The legend of our times
Upali Wijewardene was Sri Lankas legend of the late Twentieth century. With a traditional Sri Lankan family background and an education at Cambridge University, he returned to the country to be an industrialist at a time of the heyday of Sri Lankas socialism that was extremely hostile to private entrepreneurship. Upalis genius was that he used this hostile environment to his advantage with astounding success to forge an industrial empire within two decades that enabled him in his last days to vie for political leadership, making incumbents at that time to scream with rage. International commodity trade was his mainstay in business but in Sri Lanka at a time when industries were almost non-existent he burst into the scene with manufacture of chocolates, soaps and assembly of cars. And finally launched his own newspapers.
The business tycoon flying across the country in his helicopter and private planes and abroad in his Lear Jet was something unknown to Sri Lankans. And more. He became a leading international racehorse owner competing with the international jet set, winning the plums of international horse racing such as the Royal Ascot.
A British journalist, Matt Miller, described him in Insight Magazine: Largely through bravado and wit, Philip Upali Wijewardene parlayed a bankrupt confectionery plant into Sri Lankas only multi national business group and one of Asias leading cocoa based products conglomerates. Intriguingly he accomplished his overseas empire - building at a time when his country strictly prohibited the export of currency. And now the 43-year-old commodity wizard (this was 1981) has started what could be Upalis Third Plan... He would be willing, he says with uncharacteristic restraint, to become Sri Lankas president someday.
Few Sri Lankans could have achieved so much in so short a time. By 1983 he was a legend in his country and like many a legendary figure it was a story book ending: tragic and mysterious. On a bright sunny day his Lear Jet took off from Malaysia and disappeared over the Straits of Malacca.
Of all the enterprises founded by Upali Wijewardene, the one that keeps his flag flying each day is Upali Newspapers. Since1981 when he commenced publication, The Island and the Divaina have rolled out of the presses at Homagama each day except on days like Vesak, Christmas and the Avuruddha. Today, Both The Island and Divaina are on line paper (on Internet) with The Island recording the biggest number of hits per day from readers around the world. Upali with his global outlook would have been delighted.
Twenty-two years after the commencement of the publication of Upali Newspapers, it could be truly said that it was Upalis vision and his belief in the freedom of expression that has kept the papers going. The Upali Group newspapers from the very commencement launched a technological revolution in newspapers production Upali launched offset and colour printing for newspapers for the first time. (There was a Sunday publication that did have offset colour printing but only for its cover page.) It resulted in a revolution in printing in Sri Lanka and the old hot metal type used for over a century ended with a few years after our papers hit the streets. Today, our technology has advanced and facsimile transmission is used to send our pages from Bloemendhal Road to the Homagama printing presses eliminating road transport.
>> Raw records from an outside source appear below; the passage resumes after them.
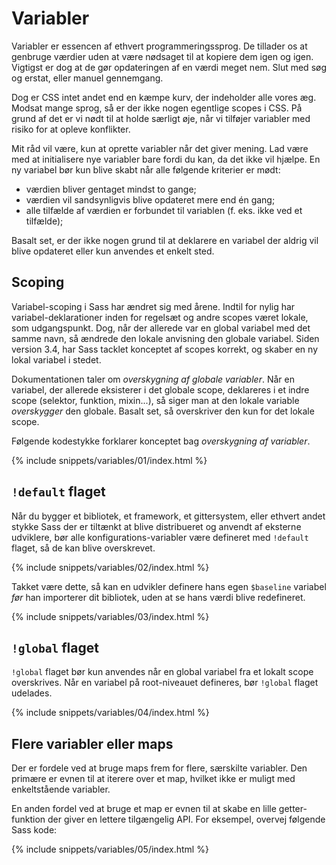 
# Variabler

Variabler er essencen af ethvert programmeringssprog. De tillader os at genbruge værdier uden at være nødsaget til at kopiere dem igen og igen. Vigtigst er dog at de gør opdateringen af en værdi meget nem. Slut med søg og erstat, eller manuel gennemgang.

Dog er CSS intet andet end en kæmpe kurv, der indeholder alle vores æg. Modsat mange sprog, så er der ikke nogen egentlige scopes i CSS. På grund af det er vi nødt til at holde særligt øje, når vi tilføjer variabler med risiko for at opleve konflikter.

Mit råd vil være, kun at oprette variabler når det giver mening. Lad være med at initialisere nye variabler bare fordi du kan, da det ikke vil hjælpe. En ny variabel bør kun blive skabt når alle følgende kriterier er mødt:

* værdien bliver gentaget mindst to gange;
* værdien vil sandsynligvis blive opdateret mere end én gang;
* alle tilfælde af værdien er forbundet til variablen (f. eks. ikke ved et tilfælde);

Basalt set, er der ikke nogen grund til at deklarere en variabel der aldrig vil blive opdateret eller kun anvendes et enkelt sted.

## Scoping

Variabel-scoping i Sass har ændret sig med årene. Indtil for nylig har variabel-deklarationer inden for regelsæt og andre scopes været lokale, som udgangspunkt. Dog, når der allerede var en global variabel med det samme navn, så ændrede den lokale anvisning den globale variabel. Siden version 3.4, har Sass tacklet konceptet af scopes korrekt, og skaber en ny lokal variabel i stedet.

Dokumentationen taler om *overskygning af globale variabler*. Når en variabel, der allerede eksisterer i det globale scope, deklareres i et indre scope (selektor, funktion, mixin...), så siger man at den lokale variable *overskygger* den globale. Basalt set, så overskriver den kun for det lokale scope.

Følgende kodestykke forklarer konceptet bag *overskygning af variabler*.

{% include snippets/variables/01/index.html %}

## `!default` flaget

Når du bygger et bibliotek, et framework, et gittersystem, eller ethvert andet stykke Sass der er tiltænkt at blive distribueret og anvendt af eksterne udviklere, bør alle konfigurations-variabler være defineret med `!default` flaget, så de kan blive overskrevet.

{% include snippets/variables/02/index.html %}

Takket være dette, så kan en udvikler definere hans egen `$baseline` variabel *før* han importerer dit bibliotek, uden at se hans værdi blive redefineret.

{% include snippets/variables/03/index.html %}

## `!global` flaget

`!global` flaget bør kun anvendes når en global variabel fra et lokalt scope overskrives. Når en variabel på root-niveauet defineres, bør `!global` flaget udelades.

{% include snippets/variables/04/index.html %}

## Flere variabler eller maps

Der er fordele ved at bruge maps frem for flere, særskilte variabler. Den primære er evnen til at iterere over et map, hvilket ikke er muligt med enkeltstående variabler.

En anden fordel ved at bruge et map er evnen til at skabe en lille getter-funktion der giver en lettere tilgængelig API. For eksempel, overvej følgende Sass kode:

{% include snippets/variables/05/index.html %}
What really keeps Upali newspapers going is the spirit of independence and fearlessness he infused into the paper. No one was sacrosanct he told journalists but cautioned to handle the Old Man President Jayewardene with care. Those who were with The Island at its commencement still remember where after a few days of commencement of publication the story of a high ranking bureaucrat, very close to President Jayewardene. The bureaucrat had accompanied his daughter to the airport and flown into a fury when the Customs inspected the daughters baggage. The man of Napoleonic stature had thundered that he would have the Customs Department abolished. The Island published this story and Upali was delighted. Damned good, this kind of fellow should be exposed, he said.
After Upali, the prophets of doom, mainly our rivals proclaimed that it would be a matter of time before we folded up. We went through difficult times under Upali who was far too big for those who attempted to assail him. But after his death our papers went through immense crises but Upalis successors were able to ward off all such threats with the help of the journalists and other loyal employees. There were times when even sales points of certain newspaper groups had to be protected by the army but our newspapers, despite death threats to our staff, continued publication without interruption, each day, with only our pens to protect us.
Today, we remember our founder, who despite his achievements had many dents in his armour like all human beings. But he was a rare and outstanding Sri Lankan, certainly a legend of our times whose creations stand testimony to his greatness.